▶ Instructions for the task: Restate all entries exactly. Skip the images.

[Stored data]

---+---

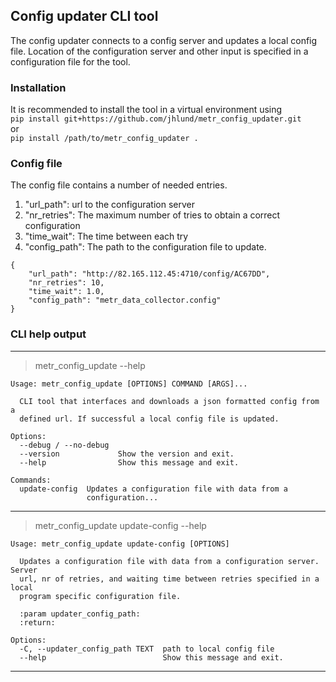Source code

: ## Config updater CLI tool
The config updater connects to a config server and updates
a local config file. Location of the configuration server
and other input is specified in a configuration file for
the tool.

### Installation
It is recommended to install the tool in a virtual environment using  
`pip install git+https://github.com/jhlund/metr_config_updater.git`  
or  
`pip install /path/to/metr_config_updater .`

### Config file
The config file contains a number of needed entries.
1. "url_path": url to the configuration server
2. "nr_retries": The maximum number of tries to obtain a correct configuration
3. "time_wait": The time between each try
4. "config_path": The path to the configuration file to update.

```
{
    "url_path": "http://82.165.112.45:4710/config/AC67DD",
    "nr_retries": 10,
    "time_wait": 1.0,
    "config_path": "metr_data_collector.config"
}
```

### CLI help output

---
>metr_config_update --help 
```
Usage: metr_config_update [OPTIONS] COMMAND [ARGS]...

  CLI tool that interfaces and downloads a json formatted config from a
  defined url. If successful a local config file is updated.

Options:  
  --debug / --no-debug  
  --version             Show the version and exit.  
  --help                Show this message and exit.  

Commands:  
  update-config  Updates a configuration file with data from a
                 configuration...
```
---
>metr_config_update update-config --help
 
```
Usage: metr_config_update update-config [OPTIONS]

  Updates a configuration file with data from a configuration server. Server
  url, nr of retries, and waiting time between retries specified in a local
  program specific configuration file.

  :param updater_config_path:  
  :return:

Options:  
  -C, --updater_config_path TEXT  path to local config file  
  --help                          Show this message and exit.
```
---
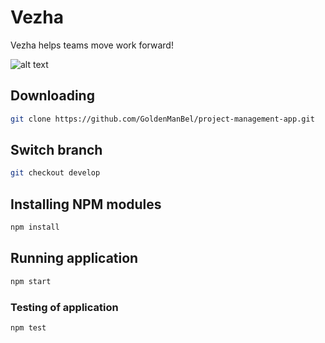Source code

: # Vezha

Vezha helps teams move work forward!

![alt text](https://rutraveller.ru/icache/place/2/855/2855_603x354.jpg)

## Downloading

```bash
git clone https://github.com/GoldenManBel/project-management-app.git
```

## Switch branch

```bash
git checkout develop
```

## Installing NPM modules

```bash
npm install
```

## Running application

```bash
npm start
```

### Testing of application

```bash
npm test

```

---+---

▶ Solution to this exercise:
Source code

: ## Config updater CLI tool
The config updater connects to a config server and updates
a local config file. Location of the configuration server
and other input is specified in a configuration file for
the tool.

### Installation
It is recommended to install the tool in a virtual environment using  
`pip install git+https://github.com/jhlund/metr_config_updater.git`  
or  
`pip install /path/to/metr_config_updater .`

### Config file
The config file contains a number of needed entries.
1. "url_path": url to the configuration server
2. "nr_retries": The maximum number of tries to obtain a correct configuration
3. "time_wait": The time between each try
4. "config_path": The path to the configuration file to update.

```
{
    "url_path": "http://82.165.112.45:4710/config/AC67DD",
    "nr_retries": 10,
    "time_wait": 1.0,
    "config_path": "metr_data_collector.config"
}
```

### CLI help output

---
>metr_config_update --help 
```
Usage: metr_config_update [OPTIONS] COMMAND [ARGS]...

  CLI tool that interfaces and downloads a json formatted config from a
  defined url. If successful a local config file is updated.

Options:  
  --debug / --no-debug  
  --version             Show the version and exit.  
  --help                Show this message and exit.  

Commands:  
  update-config  Updates a configuration file with data from a
                 configuration...
```
---
>metr_config_update update-config --help
 
```
Usage: metr_config_update update-config [OPTIONS]

  Updates a configuration file with data from a configuration server. Server
  url, nr of retries, and waiting time between retries specified in a local
  program specific configuration file.

  :param updater_config_path:  
  :return:

Options:  
  -C, --updater_config_path TEXT  path to local config file  
  --help                          Show this message and exit.
```
---
Source code

: # Vezha

Vezha helps teams move work forward!

![alt text](https://rutraveller.ru/icache/place/2/855/2855_603x354.jpg)

## Downloading

```bash
git clone https://github.com/GoldenManBel/project-management-app.git
```

## Switch branch

```bash
git checkout develop
```

## Installing NPM modules

```bash
npm install
```

## Running application

```bash
npm start
```

### Testing of application

```bash
npm test

```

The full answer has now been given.